▶ [Material for this exercise]:
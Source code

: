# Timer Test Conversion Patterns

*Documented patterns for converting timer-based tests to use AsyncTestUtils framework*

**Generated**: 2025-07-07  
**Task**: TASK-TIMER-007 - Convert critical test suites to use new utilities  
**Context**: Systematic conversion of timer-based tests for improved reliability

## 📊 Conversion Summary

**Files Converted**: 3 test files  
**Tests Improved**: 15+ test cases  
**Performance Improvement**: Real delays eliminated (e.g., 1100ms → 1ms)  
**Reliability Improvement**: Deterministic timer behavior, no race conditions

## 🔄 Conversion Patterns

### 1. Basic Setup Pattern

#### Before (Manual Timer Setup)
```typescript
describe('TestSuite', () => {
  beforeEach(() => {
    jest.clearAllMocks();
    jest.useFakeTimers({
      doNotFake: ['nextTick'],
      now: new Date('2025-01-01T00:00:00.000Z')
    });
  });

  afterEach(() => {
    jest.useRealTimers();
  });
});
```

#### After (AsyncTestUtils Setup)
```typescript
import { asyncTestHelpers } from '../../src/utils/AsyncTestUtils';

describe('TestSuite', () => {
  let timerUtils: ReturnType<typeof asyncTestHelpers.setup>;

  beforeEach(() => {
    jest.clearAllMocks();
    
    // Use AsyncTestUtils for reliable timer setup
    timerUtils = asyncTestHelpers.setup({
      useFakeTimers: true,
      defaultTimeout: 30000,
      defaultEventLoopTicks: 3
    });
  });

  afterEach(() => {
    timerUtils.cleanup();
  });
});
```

▶ [Task brief]: For the span from the line containing "### 1. Basic Setup Pattern" through the last line of the entries above, transcribe each line exactly and leave out everything else.

▶ [Task solution]:
### 1. Basic Setup Pattern

#### Before (Manual Timer Setup)
```typescript
describe('TestSuite', () => {
  beforeEach(() => {
    jest.clearAllMocks();
    jest.useFakeTimers({
      doNotFake: ['nextTick'],
      now: new Date('2025-01-01T00:00:00.000Z')
    });
  });

  afterEach(() => {
    jest.useRealTimers();
  });
});
```

#### After (AsyncTestUtils Setup)
```typescript
import { asyncTestHelpers } from '../../src/utils/AsyncTestUtils';

describe('TestSuite', () => {
  let timerUtils: ReturnType<typeof asyncTestHelpers.setup>;

  beforeEach(() => {
    jest.clearAllMocks();
    
    // Use AsyncTestUtils for reliable timer setup
    timerUtils = asyncTestHelpers.setup({
      useFakeTimers: true,
      defaultTimeout: 30000,
      defaultEventLoopTicks: 3
    });
  });

  afterEach(() => {
    timerUtils.cleanup();
  });
});
```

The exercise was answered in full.